Si el dolor nos iguala, Dios es el mejor asidero para consolarnos (nos dice el poeta), porque vive y entiende nuestro sufrimiento. Rosales, siguiendo su catolicismo, no cree que Dios sea el mal, sino que, a diferencia de los versos de Blas de Otero donde increpa al sumo hacedor por el dolor que nos proporciona, el poeta granadino ve en el Creador nuestro apoyo y nuestra salvación.

Posiciones tan contrarias que entrarían dentro de la oposición entre la poesía arraigada y la desarraigada, no eluden el compromiso de Rosales con el esfuerzo como vía crucis para conseguir los objetivos vitales:

No hay alegría, por importante que nos parezca, / que no termine convirtiéndose en ceniza o en llaga, / pero el dolor es como un don / nadie puede evitarlo.

Para Rosales todo lo que nos rodea lleva el perfil del dolor, el dinero, el amor, las esperanzas. Si José Hierro llegó desde el dolor a la alegría en un famoso poema, el poeta granadino sabe que el sufrimiento es el tuétano de nuestra vida, la parte honda donde siempre llegamos, que nos compone y que nos enriquece (a través de la fuerza en que se sustenta para resistirlo).

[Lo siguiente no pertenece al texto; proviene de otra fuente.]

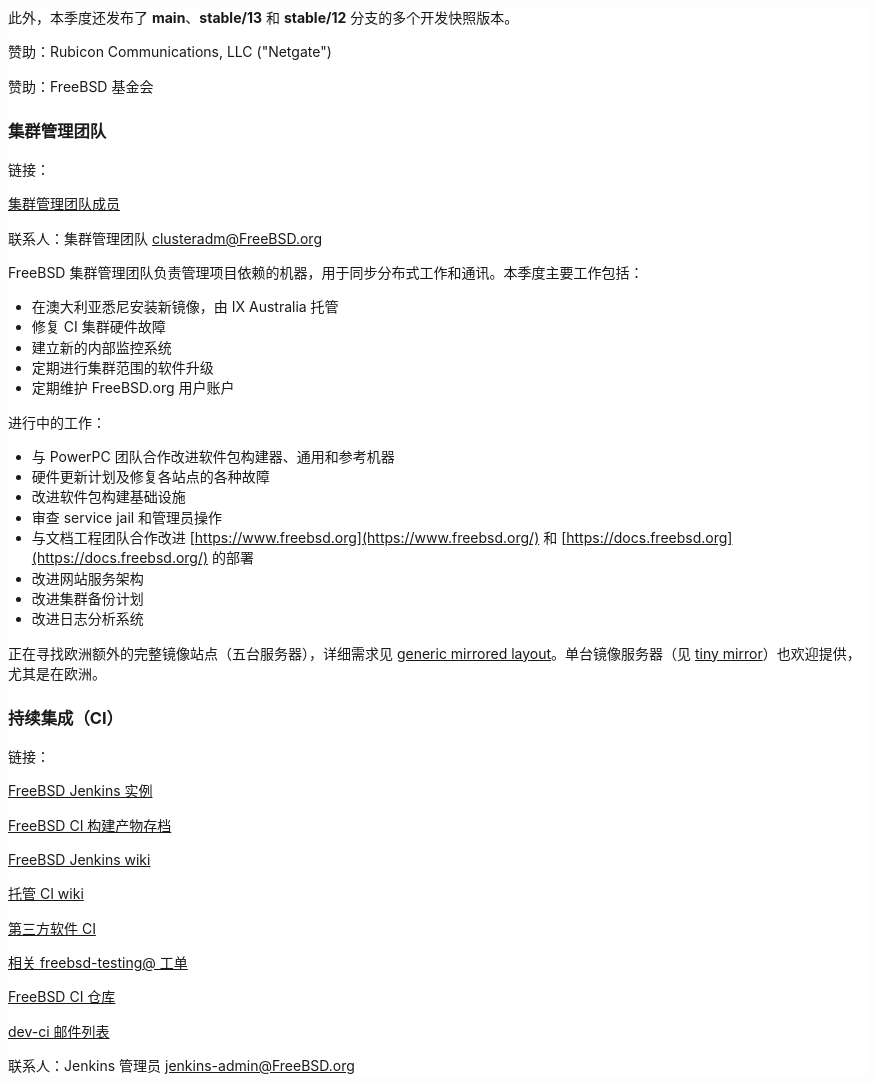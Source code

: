 此外，本季度还发布了 **main**、**stable/13** 和 **stable/12** 分支的多个开发快照版本。

赞助：Rubicon Communications, LLC ("Netgate")

赞助：FreeBSD 基金会

### 集群管理团队

链接：

[集群管理团队成员](https://www.freebsd.org/administration/#t-clusteradm)

联系人：集群管理团队 [clusteradm@FreeBSD.org](mailto:clusteradm@FreeBSD.org)

FreeBSD 集群管理团队负责管理项目依赖的机器，用于同步分布式工作和通讯。本季度主要工作包括：

- 在澳大利亚悉尼安装新镜像，由 IX Australia 托管
- 修复 CI 集群硬件故障
- 建立新的内部监控系统
- 定期进行集群范围的软件升级
- 定期维护 FreeBSD.org 用户账户

进行中的工作：

- 与 PowerPC 团队合作改进软件包构建器、通用和参考机器
- 硬件更新计划及修复各站点的各种故障
- 改进软件包构建基础设施
- 审查 service jail 和管理员操作
- 与文档工程团队合作改进 [https://www.freebsd.org](https://www.freebsd.org/) 和 [https://docs.freebsd.org](https://docs.freebsd.org/) 的部署
- 改进网站服务架构
- 改进集群备份计划
- 改进日志分析系统

正在寻找欧洲额外的完整镜像站点（五台服务器），详细需求见 [generic mirrored layout](https://wiki.freebsd.org/Teams/clusteradm/generic-mirror-layout)。单台镜像服务器（见 [tiny mirror](https://wiki.freebsd.org/Teams/clusteradm/tiny-mirror)）也欢迎提供，尤其是在欧洲。

### 持续集成（CI）

链接：

[FreeBSD Jenkins 实例](https://ci.freebsd.org/)

[FreeBSD CI 构建产物存档](https://artifact.ci.freebsd.org/)

[FreeBSD Jenkins wiki](https://wiki.freebsd.org/Jenkins)

[托管 CI wiki](https://wiki.freebsd.org/HostedCI)

[第三方软件 CI](https://wiki.freebsd.org/3rdPartySoftwareCI)

[相关 freebsd-testing@ 工单](https://preview.tinyurl.com/y9maauwg)

[FreeBSD CI 仓库](https://github.com/freebsd/freebsd-ci)

[dev-ci 邮件列表](https://lists.freebsd.org/subscription/dev-ci)

联系人：Jenkins 管理员 [jenkins-admin@FreeBSD.org](mailto:jenkins-admin@FreeBSD.org)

El libro termina con ese encuentro con el sereno. ¿Es acaso un sueño el reencuentro con amigos, con la madre, con su hermano? ¿Dónde radican estos momentos de felicidad? ¿En qué camino vive ya el corazón dolido del poeta?

Todo son preguntas, pero cuando el sereno le dice “Buenas noches, don Luis”, al llegar a Altamirano 14, su casa llena de luz, Rosales ve las ventanas encendidas y dice: “Gracias, Señor, la casa está encendida”.

En este final entendemos que Rosales ya ha congregado sus recuerdos, se ha reconciliado con el pasado y camina firme en el sendero de su fe hacia una casa que lo acoge, como los brazos de su Jesús, resignado tras haber vivido su condena en la cruz.

Este homenaje a Luis Rosales debe servir para leer de nuevo los versos luminosos de un poeta mayor, donde se presiente la alta calidad humana de un hombre que también, como muchos otros, ha sufrido por sus virtudes y por sus errores.